Technologies à l’honneur : systèmes antimissiles et drones

Le Salon du Bourget 2025 met en avant une génération de systèmes de défense intégrés qui matérialise la transition vers une doctrine de protection multicouche face aux menaces balistiques, hypersoniques et aériennes conventionnelles. Cette tendance se reflète dans la présence renforcée des principaux industriels spécialisés dans la défense sol-air.

Systèmes sol-air exposés

Parmi les équipements majeurs présentés :

  • Raytheon met en avant le Patriot PAC-3, système éprouvé, capable de neutraliser avions, missiles tactiques et drones jusqu’à 160 km de portée.
  • Diehl Defence présente l’IRIS-T SLM, missile à lancement vertical destiné à la défense aérienne à moyenne portée (jusqu’à 40 km), déjà opérationnel en Ukraine.
  • Le missilier MBDA expose l’Aster 30 intégré au SAMP/T, capable d’intercepter des cibles jusqu’à 120 km, y compris des missiles balistiques de théâtre.
  • Kongsberg, associé à Raytheon, promeut le système NASAMS, adaptable à des environnements mobiles et urbains.

Initiatives européennes

L’un des projets les plus structurants reste l’European Sky Shield Initiative (ESSI), portée par 24 pays européens et destinée à mutualiser les capacités de défense aérienne sur 3,7 millions de km², soit près de 70 % de la superficie de l’UE. Ce système intègre plusieurs couches : IRIS-T pour les menaces proches, Patriot pour les missiles de croisière, et Arrow 3 (Israël/Allemagne) pour la menace balistique exo-atmosphérique.

Technologies émergentes

En parallèle, les industriels exposent des drones de reconnaissance à haute autonomie, des plateformes de surveillance radar passive et des systèmes de défense automatisée pilotés par intelligence artificielle embarquée, intégrant des modes de contre-mesures électromagnétiques et de neutralisation soft-kill. Ces innovations traduisent une convergence entre la défense électronique, l’autonomisation des capteurs, et l’interopérabilité OTAN.

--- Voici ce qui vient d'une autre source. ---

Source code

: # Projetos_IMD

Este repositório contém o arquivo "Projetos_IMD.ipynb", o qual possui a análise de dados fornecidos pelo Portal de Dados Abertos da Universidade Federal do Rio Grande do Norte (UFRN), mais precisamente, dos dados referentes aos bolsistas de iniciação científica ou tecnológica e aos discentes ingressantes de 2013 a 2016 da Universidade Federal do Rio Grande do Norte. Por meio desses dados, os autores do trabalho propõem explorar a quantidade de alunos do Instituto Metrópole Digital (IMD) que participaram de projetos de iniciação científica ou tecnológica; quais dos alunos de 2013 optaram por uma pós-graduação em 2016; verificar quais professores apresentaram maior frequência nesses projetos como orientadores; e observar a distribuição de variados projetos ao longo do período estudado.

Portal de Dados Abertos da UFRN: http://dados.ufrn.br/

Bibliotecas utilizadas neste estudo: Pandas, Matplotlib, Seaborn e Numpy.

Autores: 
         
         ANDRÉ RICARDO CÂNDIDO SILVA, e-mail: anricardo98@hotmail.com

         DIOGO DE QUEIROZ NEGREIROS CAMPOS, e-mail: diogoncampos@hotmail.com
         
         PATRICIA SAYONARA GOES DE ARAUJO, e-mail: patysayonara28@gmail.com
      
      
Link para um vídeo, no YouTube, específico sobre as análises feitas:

Dimension industrielle et stratégique

Le Paris Air Show 2025 dépasse sa fonction d’exposition pour jouer un rôle de plateforme industrielle à haute densité contractuelle, à l’intersection des politiques publiques, des stratégies commerciales et des enjeux de souveraineté technologique. Cette édition intervient à un moment où la filière aéronautique de défense en France connaît une croissance soutenue, alimentée par la demande internationale et la pression des États européens à moderniser leurs équipements.

Poids économique du secteur défense

En 2024, le secteur de la défense française a généré 20,3 milliards d’euros, soit une hausse de 13 % par rapport à l’année précédente. Cette croissance est tirée par les exportations (+19 %) et l’accélération de la production intérieure (+11 %). Si le secteur civil reste prédominant avec 57,4 milliards d’euros, la défense représente désormais près de 26 % de la valeur totale de l’industrie aéronautique nationale. Elle contribue également à l’emploi industriel hautement qualifié, avec des effets d’entraînement sur les sous-traitants, les bureaux d’études et les centres de maintenance.

Hub stratégique de négociation

Le Salon du Bourget agit comme un vecteur d’intégration des filières européennes. Il facilite la mise en relation entre acteurs publics et privés : industriels, ministères de la Défense, agences d’acquisition, délégations étrangères. Il constitue un espace propice à la signature de lettres d’intention, mémorandums de coopération et accords industriels, notamment autour des projets structurants comme le SCAF, le MALE RPAS européen ou la montée en cadence de la production d’A400M et de Rafale. Il fonctionne également comme indicateur de confiance du secteur, avec des annonces attendues sur des commandes fermes et des extensions de contrats pluriannuels.

Limites de capacité industrielle

Cette croissance rapide s’accompagne de contraintes logistiques sévères. La demande en armement, en particulier pour les munitions intelligentes, les radars, et les composants critiques, crée des goulets d’étranglement dans les chaînes d’approvisionnement. Selon plusieurs cabinets d’analyse, dont Bain & Company, les capabilités industrielles européennes sont actuellement sous tension, avec des délais de production étirés et des stocks stratégiques insuffisants. Le défi pour les industriels sera donc de doubler leurs capacités d’assemblage et de livraison dans un délai court, tout en sécurisant l’approvisionnement en matériaux critiques (composites, semi-conducteurs, titane).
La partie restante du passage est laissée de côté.